Okay. When I met offsets, I mean, were there like benefits that you would see in the quarter. Like is the underlying sustained rate of G&A were actually higher than what we see reported on that line for the fourth quarter. Or is this a pretty good level to use going forward?
The total SG&A or you're talking more about G&A?
I'm talking about G&A, excluding sales and marketing.
Yes. Excluding sales and marketing, you'll see it as -- yes, that could be the basis moving forward. It could be a bit higher in some quarters just because -- yes, it's actually we're out of good. The only thing that I'm saying is we're putting in place, right, a new ERP. So that's why you're seeing sometimes some quarters increase, and we're getting to the end of that, hopefully, with the great new implementation in the coming quarter, but other than that it's pretty stable.
Okay. Helpful. Another financial question. So there was a bit of a share buyback in the quarter from a cash flow standpoint. Was that like a onetime thing? Or is that going to be ongoing?
No, this is ongoing. As we discussed when we launched the NCIB, whenever there is the right opportunity, we will use it. This is not going to -- we don't expect this to be very significant, but we want to have this in place and if the right opportunities present themselves, either to block or whatever, we will be using the NCIB. We think there's great return for all investors.
Carl, are you willing at this point to say when the company might cross into positive EBITDA.
No, we can say this.

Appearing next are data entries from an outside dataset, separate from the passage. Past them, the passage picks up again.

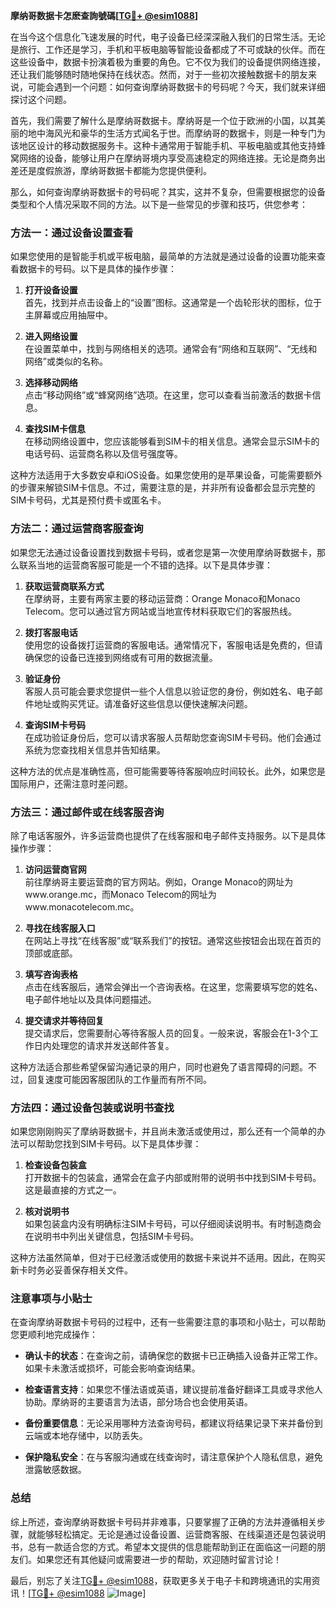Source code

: **摩纳哥数据卡怎麽查詢號碼[[TG💪+ @esim1088](https://t.me/s/esim1088)]**

在当今这个信息化飞速发展的时代，电子设备已经深深融入我们的日常生活。无论是旅行、工作还是学习，手机和平板电脑等智能设备都成了不可或缺的伙伴。而在这些设备中，数据卡扮演着极为重要的角色。它不仅为我们的设备提供网络连接，还让我们能够随时随地保持在线状态。然而，对于一些初次接触数据卡的朋友来说，可能会遇到一个问题：如何查询摩纳哥数据卡的号码呢？今天，我们就来详细探讨这个问题。

首先，我们需要了解什么是摩纳哥数据卡。摩纳哥是一个位于欧洲的小国，以其美丽的地中海风光和豪华的生活方式闻名于世。而摩纳哥的数据卡，则是一种专门为该地区设计的移动数据服务卡。这种卡通常用于智能手机、平板电脑或其他支持蜂窝网络的设备，能够让用户在摩纳哥境内享受高速稳定的网络连接。无论是商务出差还是度假旅游，摩纳哥数据卡都能为您提供便利。

那么，如何查询摩纳哥数据卡的号码呢？其实，这并不复杂，但需要根据您的设备类型和个人情况采取不同的方法。以下是一些常见的步骤和技巧，供您参考：

### 方法一：通过设备设置查看

如果您使用的是智能手机或平板电脑，最简单的方法就是通过设备的设置功能来查看数据卡的号码。以下是具体的操作步骤：

1. **打开设备设置**  
   首先，找到并点击设备上的“设置”图标。这通常是一个齿轮形状的图标，位于主屏幕或应用抽屉中。

2. **进入网络设置**  
   在设置菜单中，找到与网络相关的选项。通常会有“网络和互联网”、“无线和网络”或类似的名称。

3. **选择移动网络**  
   点击“移动网络”或“蜂窝网络”选项。在这里，您可以查看当前激活的数据卡信息。

4. **查找SIM卡信息**  
   在移动网络设置中，您应该能够看到SIM卡的相关信息。通常会显示SIM卡的电话号码、运营商名称以及信号强度等。

这种方法适用于大多数安卓和iOS设备。如果您使用的是苹果设备，可能需要额外的步骤来解锁SIM卡信息。不过，需要注意的是，并非所有设备都会显示完整的SIM卡号码，尤其是预付费卡或匿名卡。

### 方法二：通过运营商客服查询

如果您无法通过设备设置找到数据卡号码，或者您是第一次使用摩纳哥数据卡，那么联系当地的运营商客服可能是一个不错的选择。以下是具体步骤：

1. **获取运营商联系方式**  
   在摩纳哥，主要有两家主要的移动运营商：Orange Monaco和Monaco Telecom。您可以通过官方网站或当地宣传材料获取它们的客服热线。

2. **拨打客服电话**  
   使用您的设备拨打运营商的客服电话。通常情况下，客服电话是免费的，但请确保您的设备已连接到网络或有可用的数据流量。

3. **验证身份**  
   客服人员可能会要求您提供一些个人信息以验证您的身份，例如姓名、电子邮件地址或购买凭证。请准备好这些信息以便快速解决问题。

4. **查询SIM卡号码**  
   在成功验证身份后，您可以请求客服人员帮助您查询SIM卡号码。他们会通过系统为您查找相关信息并告知结果。

这种方法的优点是准确性高，但可能需要等待客服响应时间较长。此外，如果您是国际用户，还需注意时差问题。

### 方法三：通过邮件或在线客服咨询

除了电话客服外，许多运营商也提供了在线客服和电子邮件支持服务。以下是具体操作步骤：

1. **访问运营商官网**  
   前往摩纳哥主要运营商的官方网站。例如，Orange Monaco的网址为www.orange.mc，而Monaco Telecom的网址为www.monacotelecom.mc。

2. **寻找在线客服入口**  
   在网站上寻找“在线客服”或“联系我们”的按钮。通常这些按钮会出现在首页的顶部或底部。

3. **填写咨询表格**  
   点击在线客服后，通常会弹出一个咨询表格。在这里，您需要填写您的姓名、电子邮件地址以及具体问题描述。

4. **提交请求并等待回复**  
   提交请求后，您需要耐心等待客服人员的回复。一般来说，客服会在1-3个工作日内处理您的请求并发送邮件答复。

这种方法适合那些希望保留沟通记录的用户，同时也避免了语言障碍的问题。不过，回复速度可能因客服团队的工作量而有所不同。

### 方法四：通过设备包装或说明书查找

如果您刚刚购买了摩纳哥数据卡，并且尚未激活或使用过，那么还有一个简单的办法可以帮助您找到SIM卡号码。以下是具体步骤：

1. **检查设备包装盒**  
   打开数据卡的包装盒，通常会在盒子内部或附带的说明书中找到SIM卡号码。这是最直接的方式之一。

2. **核对说明书**  
   如果包装盒内没有明确标注SIM卡号码，可以仔细阅读说明书。有时制造商会在说明书中列出关键信息，包括SIM卡号码。

这种方法虽然简单，但对于已经激活或使用的数据卡来说并不适用。因此，在购买新卡时务必妥善保存相关文件。

### 注意事项与小贴士

在查询摩纳哥数据卡号码的过程中，还有一些需要注意的事项和小贴士，可以帮助您更顺利地完成操作：

- **确认卡的状态**：在查询之前，请确保您的数据卡已正确插入设备并正常工作。如果卡未激活或损坏，可能会影响查询结果。
  
- **检查语言支持**：如果您不懂法语或英语，建议提前准备好翻译工具或寻求他人协助。摩纳哥的主要语言为法语，部分场合也会使用英语。

- **备份重要信息**：无论采用哪种方法查询号码，都建议将结果记录下来并备份到云端或本地存储中，以防丢失。

- **保护隐私安全**：在与客服沟通或在线查询时，请注意保护个人隐私信息，避免泄露敏感数据。

### 总结

综上所述，查询摩纳哥数据卡号码并非难事，只要掌握了正确的方法并遵循相关步骤，就能够轻松搞定。无论是通过设备设置、运营商客服、在线渠道还是包装说明书，总有一款适合您的方式。希望本文提供的信息能帮助到正在面临这一问题的朋友们。如果您还有其他疑问或需要进一步的帮助，欢迎随时留言讨论！

最后，别忘了关注[TG💪+ @esim1088](https://t.me/s/esim1088)，获取更多关于电子卡和跨境通讯的实用资讯！[[TG💪+ @esim1088](https://t.me/s/esim1088) ![Image](https://i.postimg.cc/4NQfJmqS/Snipaste-2025-05-13-00-14-12.png)]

One thing for sure is that what we said 2023 as an investment year, Sean. I think the key point to remember is that this business was always profitable prior to going public. Obviously, you just spoke about SG&A. SG&A is higher, becoming public but Ingy is keeping us lean and mean on that front. So we're keeping that to a minimum. As the sales and marketing are going to remain hot, right? Sales and marketing is going to remain high, and we will invest the cash that we have in the bank account in order to grow this brand outside of Quebec and in California, right? So we expect us to invest this money over the coming years, but don't expect us to run out of money. I think that's the key message. We will not be running out of money. We will take this business back to profitability before we run out of cash.
The last question for me then. The scan data, the retail consumption suggests that inventories at retail are in pretty good shape. Is that what your data is showing that you're not over inventoried or dramatically under inventory at retail?
No, I think at retail, we're in good shape now, right? We mentioned over the summer, we had out of stock. At retail, we're at a decent level. As I mentioned, there was a bit of an adjustment on the PepsiCo side in December. They shipped a lot more than they ordered. That's going to be impacting Q1. We expect this to be around $750,000 or something like that, right? So we of inventory, that's going to have an impact on Q1. But I think we're in the right place at retail. We're in the right place at PepsiCo. We have plenty of inventory for -- so we're ready to sell and get back to growth, right, get back to growth in Q2 in Canada and in Q3 in the U.S.
This concludes our question-and-answer session. I would now like to turn the call back over to Carl Goyette for closing remarks.
I just want to thank everyone, all the analysts and all the investors who have ended the call. Have a great day.
The conference has now concluded. Thank you for your participation. You may now disconnect.